Quatro ou cinco cavalheiros debatiam, uma noite, várias questões de alta transcendência, sem que a disparidade dos votos trouxesse a menor alteração aos espíritos. A casa ficava no morro de Santa Teresa, a sala era pequena, alumiada a velas, cuja luz fundia-se misteriosamente com o luar que vinha de fora. Entre a cidade, com as suas agitações e aventuras, e o céu, em que as estrelas pestanejavam, através de uma atmosfera límpida e sossegada, estavam os nossos quatro ou cinco investigadores de coisas metafísicas, resolvendo amigavelmente os mais árduos problemas do universo.
Por que quatro
ou cinco? Rigorosamente eram quatro os que falavam; mas, além deles, havia na
sala um quinto personagem, calado, pensando, cochilando, cuja espórtula no
debate não passava de um ou outro resmungo de aprovação. Esse homem tinha a mesma
idade dos companheiros, entre quarenta e cinqüenta anos, era provinciano,
capitalista, inteligente, não sem instrução, e, ao que parece, astuto e
cáustico. Não discutia nunca; e defendia-se da abstenção com um paradoxo,
dizendo que a discussão é a forma polida do instinto batalhador, que jaz no
homem, como uma herança bestial; e acrescentava que os serafins e os querubins
não controvertiam nada, e, aliás, eram a perfeição espiritual e eterna. Como
desse esta mesma resposta naquela noite, contestou-lha um dos presentes, e
desafiou-o a demonstrar o que dizia, se era capaz. Jacobina (assim se chamava
ele) refletiu um instante, e respondeu:
- Pensando bem, talvez o senhor tenha razão.
Vai senão quando, no meio da noite, sucedeu que este casmurro usou da palavra,
e não dois ou três minutos, mas trinta ou quarenta. A conversa, em seus
meandros, veio a cair na natureza da alma, ponto que dividiu radicalmente os
quatro amigos. Cada cabeça, cada sentença; não só o acordo, mas a mesma
discussão tornou-se difícil, senão impossível, pela multiplicidade das questões
que se deduziram do tronco principal e um pouco, talvez, pela inconsistência
dos pareceres. Um dos argumentadores pediu ao Jacobina alguma opinião, - uma
conjetura, ao menos.
- Nem conjetura, nem opinião, redargüiu ele;
uma ou outra pode dar lugar a dissentimento, e, como sabem, eu não discuto.

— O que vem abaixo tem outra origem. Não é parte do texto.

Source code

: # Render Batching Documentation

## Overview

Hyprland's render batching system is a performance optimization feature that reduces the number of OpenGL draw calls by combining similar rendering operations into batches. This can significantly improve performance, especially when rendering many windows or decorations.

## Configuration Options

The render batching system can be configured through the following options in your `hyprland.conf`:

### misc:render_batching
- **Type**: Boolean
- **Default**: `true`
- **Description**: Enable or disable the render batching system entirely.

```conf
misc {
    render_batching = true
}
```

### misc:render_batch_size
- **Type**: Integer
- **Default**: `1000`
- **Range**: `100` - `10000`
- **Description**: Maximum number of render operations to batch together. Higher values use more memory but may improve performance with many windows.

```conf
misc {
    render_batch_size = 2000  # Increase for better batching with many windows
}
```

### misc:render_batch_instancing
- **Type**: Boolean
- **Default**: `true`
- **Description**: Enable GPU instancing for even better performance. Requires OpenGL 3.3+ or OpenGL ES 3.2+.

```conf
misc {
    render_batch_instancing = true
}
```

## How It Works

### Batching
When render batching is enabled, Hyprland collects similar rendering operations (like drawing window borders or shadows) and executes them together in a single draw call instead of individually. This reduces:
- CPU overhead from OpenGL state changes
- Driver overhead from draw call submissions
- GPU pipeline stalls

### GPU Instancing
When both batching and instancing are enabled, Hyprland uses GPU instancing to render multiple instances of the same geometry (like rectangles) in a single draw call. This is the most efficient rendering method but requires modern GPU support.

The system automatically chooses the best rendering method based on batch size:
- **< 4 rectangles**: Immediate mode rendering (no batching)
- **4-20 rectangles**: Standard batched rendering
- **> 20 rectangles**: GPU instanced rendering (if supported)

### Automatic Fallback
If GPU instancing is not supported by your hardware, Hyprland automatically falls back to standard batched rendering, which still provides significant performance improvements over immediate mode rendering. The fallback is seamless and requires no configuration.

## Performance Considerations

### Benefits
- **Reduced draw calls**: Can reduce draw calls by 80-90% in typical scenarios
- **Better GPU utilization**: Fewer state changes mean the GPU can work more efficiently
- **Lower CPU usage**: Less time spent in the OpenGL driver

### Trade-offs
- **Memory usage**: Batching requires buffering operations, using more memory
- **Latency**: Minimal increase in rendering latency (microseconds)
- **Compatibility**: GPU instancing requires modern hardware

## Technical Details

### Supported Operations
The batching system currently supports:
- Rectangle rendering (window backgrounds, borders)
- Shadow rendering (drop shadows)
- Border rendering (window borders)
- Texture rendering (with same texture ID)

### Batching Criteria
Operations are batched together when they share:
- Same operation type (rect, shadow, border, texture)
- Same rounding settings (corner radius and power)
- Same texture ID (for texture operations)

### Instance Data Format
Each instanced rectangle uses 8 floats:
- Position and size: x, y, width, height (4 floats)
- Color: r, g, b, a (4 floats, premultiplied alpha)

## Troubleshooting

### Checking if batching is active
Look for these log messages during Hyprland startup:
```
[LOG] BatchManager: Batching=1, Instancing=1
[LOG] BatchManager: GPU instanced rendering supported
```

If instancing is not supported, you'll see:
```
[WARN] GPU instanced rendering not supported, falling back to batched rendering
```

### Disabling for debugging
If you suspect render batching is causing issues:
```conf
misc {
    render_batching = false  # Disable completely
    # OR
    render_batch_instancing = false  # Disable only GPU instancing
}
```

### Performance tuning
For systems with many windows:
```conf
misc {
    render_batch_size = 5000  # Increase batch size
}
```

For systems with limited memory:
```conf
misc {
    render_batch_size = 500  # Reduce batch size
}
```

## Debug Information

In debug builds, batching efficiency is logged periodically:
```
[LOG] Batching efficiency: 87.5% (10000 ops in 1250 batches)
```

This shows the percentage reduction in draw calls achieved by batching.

Mas, se querem ouvir-me calados, posso contar-lhes um caso de minha vida, em
que ressalta a mais clara demonstração acerca da matéria de que se trata. Em
primeiro lugar, não há uma só alma, há duas...
- Duas?
- Nada menos de
duas almas. Cada criatura humana traz duas almas consigo: uma que olha de
dentro para fora, outra que olha de fora para entro... Espantem-se à vontade,
podem ficar de boca aberta, dar de ombros, tudo; não admito réplica. Se me
replicarem, acabo o charuto e vou dormir. A alma exterior pode ser um espírito,
um fluido, um homem, muitos homens, um objeto, uma operação. Há casos, por
exemplo, em que um simples botão de camisa é a alma exterior de uma pessoa; - e
assim também a polca, o voltarete, um livro, uma máquina, um par de botas, uma
cavatina, um tambor, etc. Está claro que o ofício dessa segunda alma é
transmitir a vida, como a primeira; as duas completam o homem, que é,
metafisicamente falando, uma laranja. Quem perde uma das metades, perde
naturalmente metade da existência; e casos há, não raros, em que a perda da
alma exterior implica a da existência inteira. Shylock, por exemplo. A alma
exterior aquele judeu eram os seus ducados; perdê-los equivalia a morrer.
"Nunca mais verei o meu ouro, diz ele a Tubal; é um punhal que me enterras
no coração." Vejam bem esta frase; a perda dos ducados, alma exterior, era
a morte para ele. Agora, é preciso saber que a alma exterior não é sempre a
mesma...
- Não?
- Não, senhor;
muda de natureza e de estado. Não aludo a certas almas absorventes, como a
pátria, com a qual disse o Camões que morria, e o poder, que foi a alma
exterior de César e de Cromwell. São almas enérgicas e exclusivas; mas há
outras, embora enérgicas, de natureza mudável. Há cavalheiros, por exemplo,
cuja alma exterior, nos primeiros anos, foi um chocalho ou um cavalinho de pau,
e mais tarde uma provedoria de irmandade, suponhamos. Pela minha parte, conheço
uma senhora, - na verdade, gentilíssima, - que muda de alma exterior cinco,
seis vezes por ano. Durante a estação lírica é a ópera; cessando a estação, a
alma exterior substitui-se por outra: um concerto, um baile do Cassino, a rua
do Ouvidor, Petrópolis...
- Perdão; essa
senhora quem é?
- Essa senhora
é parenta do diabo, e tem o mesmo nome; chama-se Legião... E assim outros mais
casos. Eu mesmo tenho experimentado dessas trocas. Não as relato, porque iria
longe; restrinjo-me ao episódio de que lhes falei. Um episódio dos meus vinte e
cinco anos...
Os quatro
companheiros, ansiosos de ouvir o caso prometido, esqueceram a controvérsia.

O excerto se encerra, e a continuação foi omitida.